[ENTRIES SUPPLIED]

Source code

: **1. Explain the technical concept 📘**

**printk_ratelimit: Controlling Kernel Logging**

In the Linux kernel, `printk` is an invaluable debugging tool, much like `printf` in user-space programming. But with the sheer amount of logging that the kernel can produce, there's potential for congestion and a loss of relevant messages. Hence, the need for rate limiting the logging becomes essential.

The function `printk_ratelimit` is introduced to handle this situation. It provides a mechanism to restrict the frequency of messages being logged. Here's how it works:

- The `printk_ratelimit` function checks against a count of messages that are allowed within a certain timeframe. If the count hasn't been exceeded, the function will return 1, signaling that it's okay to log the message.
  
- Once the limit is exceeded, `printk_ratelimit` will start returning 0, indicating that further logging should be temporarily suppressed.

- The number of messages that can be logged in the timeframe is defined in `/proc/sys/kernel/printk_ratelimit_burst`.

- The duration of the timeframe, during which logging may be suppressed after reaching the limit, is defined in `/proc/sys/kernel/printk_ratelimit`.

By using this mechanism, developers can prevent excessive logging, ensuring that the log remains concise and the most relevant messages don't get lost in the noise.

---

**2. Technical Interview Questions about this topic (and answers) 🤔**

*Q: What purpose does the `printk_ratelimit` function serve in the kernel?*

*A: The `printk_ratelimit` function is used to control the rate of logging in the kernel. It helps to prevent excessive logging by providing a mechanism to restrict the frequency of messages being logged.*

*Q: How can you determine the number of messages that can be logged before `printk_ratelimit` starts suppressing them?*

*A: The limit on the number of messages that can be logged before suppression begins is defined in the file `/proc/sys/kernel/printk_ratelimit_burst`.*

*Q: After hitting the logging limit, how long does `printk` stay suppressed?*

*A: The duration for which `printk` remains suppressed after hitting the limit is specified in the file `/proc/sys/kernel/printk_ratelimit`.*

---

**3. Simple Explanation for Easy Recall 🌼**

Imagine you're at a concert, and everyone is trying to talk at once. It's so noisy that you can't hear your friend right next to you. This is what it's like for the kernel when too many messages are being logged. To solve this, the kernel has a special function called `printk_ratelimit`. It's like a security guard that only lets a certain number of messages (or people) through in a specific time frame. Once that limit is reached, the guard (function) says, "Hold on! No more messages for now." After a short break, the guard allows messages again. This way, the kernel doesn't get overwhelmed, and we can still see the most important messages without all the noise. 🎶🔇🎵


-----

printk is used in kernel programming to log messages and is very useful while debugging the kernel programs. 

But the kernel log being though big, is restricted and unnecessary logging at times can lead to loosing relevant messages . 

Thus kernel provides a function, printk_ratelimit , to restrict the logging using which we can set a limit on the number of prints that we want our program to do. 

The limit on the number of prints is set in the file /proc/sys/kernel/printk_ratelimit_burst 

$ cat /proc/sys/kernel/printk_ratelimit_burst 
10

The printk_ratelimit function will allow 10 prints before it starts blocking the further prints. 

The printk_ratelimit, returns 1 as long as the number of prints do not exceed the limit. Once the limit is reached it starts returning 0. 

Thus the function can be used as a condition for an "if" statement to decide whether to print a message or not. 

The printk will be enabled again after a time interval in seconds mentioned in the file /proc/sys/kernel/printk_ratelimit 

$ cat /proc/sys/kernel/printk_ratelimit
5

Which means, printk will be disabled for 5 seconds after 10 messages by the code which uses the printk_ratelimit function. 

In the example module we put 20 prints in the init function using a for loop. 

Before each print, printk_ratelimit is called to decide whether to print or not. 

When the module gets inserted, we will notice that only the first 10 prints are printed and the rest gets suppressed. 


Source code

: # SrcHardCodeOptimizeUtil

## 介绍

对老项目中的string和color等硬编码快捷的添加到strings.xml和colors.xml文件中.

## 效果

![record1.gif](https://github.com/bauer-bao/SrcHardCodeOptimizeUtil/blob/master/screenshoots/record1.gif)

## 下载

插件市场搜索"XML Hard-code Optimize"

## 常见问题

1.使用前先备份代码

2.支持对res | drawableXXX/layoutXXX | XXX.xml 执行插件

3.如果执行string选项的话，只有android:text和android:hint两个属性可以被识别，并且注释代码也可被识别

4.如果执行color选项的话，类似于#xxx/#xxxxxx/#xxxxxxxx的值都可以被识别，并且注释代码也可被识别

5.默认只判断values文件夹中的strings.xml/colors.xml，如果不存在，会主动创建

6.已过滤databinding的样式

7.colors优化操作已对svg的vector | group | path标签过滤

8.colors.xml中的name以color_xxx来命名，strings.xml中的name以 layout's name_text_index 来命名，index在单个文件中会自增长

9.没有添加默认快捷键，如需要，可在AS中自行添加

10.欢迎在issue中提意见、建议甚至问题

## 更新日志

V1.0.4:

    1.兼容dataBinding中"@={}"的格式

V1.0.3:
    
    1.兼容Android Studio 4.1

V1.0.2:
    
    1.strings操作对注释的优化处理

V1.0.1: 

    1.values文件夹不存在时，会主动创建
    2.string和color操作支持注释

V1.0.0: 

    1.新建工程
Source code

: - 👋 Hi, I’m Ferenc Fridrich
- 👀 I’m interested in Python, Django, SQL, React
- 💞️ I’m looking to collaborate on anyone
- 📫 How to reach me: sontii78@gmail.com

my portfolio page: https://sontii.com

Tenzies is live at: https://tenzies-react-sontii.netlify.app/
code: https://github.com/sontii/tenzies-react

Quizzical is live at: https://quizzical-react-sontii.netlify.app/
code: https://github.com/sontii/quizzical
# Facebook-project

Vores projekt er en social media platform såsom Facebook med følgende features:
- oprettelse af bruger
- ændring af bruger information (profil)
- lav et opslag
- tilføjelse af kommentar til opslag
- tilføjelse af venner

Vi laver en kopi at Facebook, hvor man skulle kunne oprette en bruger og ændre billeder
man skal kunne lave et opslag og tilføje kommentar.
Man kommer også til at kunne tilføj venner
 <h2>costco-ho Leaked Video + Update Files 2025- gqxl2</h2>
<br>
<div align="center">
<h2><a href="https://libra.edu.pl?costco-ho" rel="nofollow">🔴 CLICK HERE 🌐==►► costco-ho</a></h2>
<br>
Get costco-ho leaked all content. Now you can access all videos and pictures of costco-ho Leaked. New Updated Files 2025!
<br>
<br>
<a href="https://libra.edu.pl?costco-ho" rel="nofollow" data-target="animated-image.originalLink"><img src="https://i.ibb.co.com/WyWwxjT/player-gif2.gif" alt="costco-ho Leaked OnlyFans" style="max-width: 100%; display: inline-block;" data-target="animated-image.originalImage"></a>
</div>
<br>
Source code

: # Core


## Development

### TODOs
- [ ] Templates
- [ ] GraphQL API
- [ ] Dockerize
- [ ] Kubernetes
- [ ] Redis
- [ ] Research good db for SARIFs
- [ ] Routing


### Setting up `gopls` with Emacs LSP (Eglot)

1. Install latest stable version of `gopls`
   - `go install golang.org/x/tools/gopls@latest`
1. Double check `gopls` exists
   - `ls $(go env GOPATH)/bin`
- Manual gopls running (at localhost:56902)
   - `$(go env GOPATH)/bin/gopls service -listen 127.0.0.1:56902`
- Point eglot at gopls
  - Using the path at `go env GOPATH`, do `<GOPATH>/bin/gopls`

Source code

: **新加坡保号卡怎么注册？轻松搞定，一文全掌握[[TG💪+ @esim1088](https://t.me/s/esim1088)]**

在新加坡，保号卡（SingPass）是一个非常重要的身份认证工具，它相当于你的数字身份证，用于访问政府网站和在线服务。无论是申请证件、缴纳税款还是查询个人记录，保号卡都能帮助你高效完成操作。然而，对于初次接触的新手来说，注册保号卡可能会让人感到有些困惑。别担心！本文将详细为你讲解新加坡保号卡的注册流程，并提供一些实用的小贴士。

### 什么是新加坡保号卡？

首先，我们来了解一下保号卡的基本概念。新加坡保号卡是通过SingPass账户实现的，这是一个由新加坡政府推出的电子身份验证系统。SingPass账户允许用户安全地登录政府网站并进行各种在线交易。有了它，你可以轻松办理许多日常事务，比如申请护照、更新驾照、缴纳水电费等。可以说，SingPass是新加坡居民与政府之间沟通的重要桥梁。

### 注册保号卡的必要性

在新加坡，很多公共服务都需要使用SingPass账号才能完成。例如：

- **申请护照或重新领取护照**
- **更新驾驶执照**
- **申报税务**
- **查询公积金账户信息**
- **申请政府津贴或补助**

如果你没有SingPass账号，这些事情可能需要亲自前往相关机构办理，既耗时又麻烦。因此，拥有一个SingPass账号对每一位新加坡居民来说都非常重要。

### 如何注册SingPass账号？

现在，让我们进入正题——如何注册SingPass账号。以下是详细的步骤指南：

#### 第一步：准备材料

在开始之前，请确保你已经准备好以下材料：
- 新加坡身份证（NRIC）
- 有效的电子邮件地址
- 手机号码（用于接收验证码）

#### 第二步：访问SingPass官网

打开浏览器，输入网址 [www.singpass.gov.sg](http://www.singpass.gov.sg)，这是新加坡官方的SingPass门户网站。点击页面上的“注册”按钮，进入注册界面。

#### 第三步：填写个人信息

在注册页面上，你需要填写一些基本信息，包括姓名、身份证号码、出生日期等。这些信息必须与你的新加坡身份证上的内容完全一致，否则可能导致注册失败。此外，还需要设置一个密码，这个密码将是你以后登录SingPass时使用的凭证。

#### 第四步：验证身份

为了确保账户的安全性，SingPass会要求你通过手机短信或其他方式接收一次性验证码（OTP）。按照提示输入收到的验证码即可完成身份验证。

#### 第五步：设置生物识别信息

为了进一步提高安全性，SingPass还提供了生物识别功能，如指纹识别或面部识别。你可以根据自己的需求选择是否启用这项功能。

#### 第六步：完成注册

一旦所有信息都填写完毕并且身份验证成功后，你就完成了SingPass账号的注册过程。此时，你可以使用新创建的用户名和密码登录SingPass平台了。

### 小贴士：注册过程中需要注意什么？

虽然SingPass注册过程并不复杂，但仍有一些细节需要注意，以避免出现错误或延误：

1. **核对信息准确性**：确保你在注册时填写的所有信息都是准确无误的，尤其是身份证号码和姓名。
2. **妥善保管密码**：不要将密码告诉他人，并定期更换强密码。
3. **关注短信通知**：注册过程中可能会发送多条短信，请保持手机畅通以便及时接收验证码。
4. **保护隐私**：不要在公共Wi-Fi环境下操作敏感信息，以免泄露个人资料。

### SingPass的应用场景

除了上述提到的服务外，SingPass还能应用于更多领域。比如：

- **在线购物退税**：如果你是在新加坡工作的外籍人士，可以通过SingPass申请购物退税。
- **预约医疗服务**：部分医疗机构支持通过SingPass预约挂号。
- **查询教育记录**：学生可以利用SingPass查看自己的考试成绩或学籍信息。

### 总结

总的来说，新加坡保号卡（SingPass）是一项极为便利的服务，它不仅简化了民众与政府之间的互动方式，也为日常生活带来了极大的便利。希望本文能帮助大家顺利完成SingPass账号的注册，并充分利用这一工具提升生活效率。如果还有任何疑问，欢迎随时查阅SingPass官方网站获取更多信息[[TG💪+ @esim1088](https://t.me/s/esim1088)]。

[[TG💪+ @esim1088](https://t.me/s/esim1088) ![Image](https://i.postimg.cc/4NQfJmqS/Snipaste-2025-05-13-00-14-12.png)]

[/ENTRIES SUPPLIED]

TASK GOAL: After locating the line that contains "Controlling Kernel Logging**", please copy exactly every line from the start of the records through it, and nothing else.

FINISHED TASK:
Source code

: **1. Explain the technical concept 📘**

**printk_ratelimit: Controlling Kernel Logging**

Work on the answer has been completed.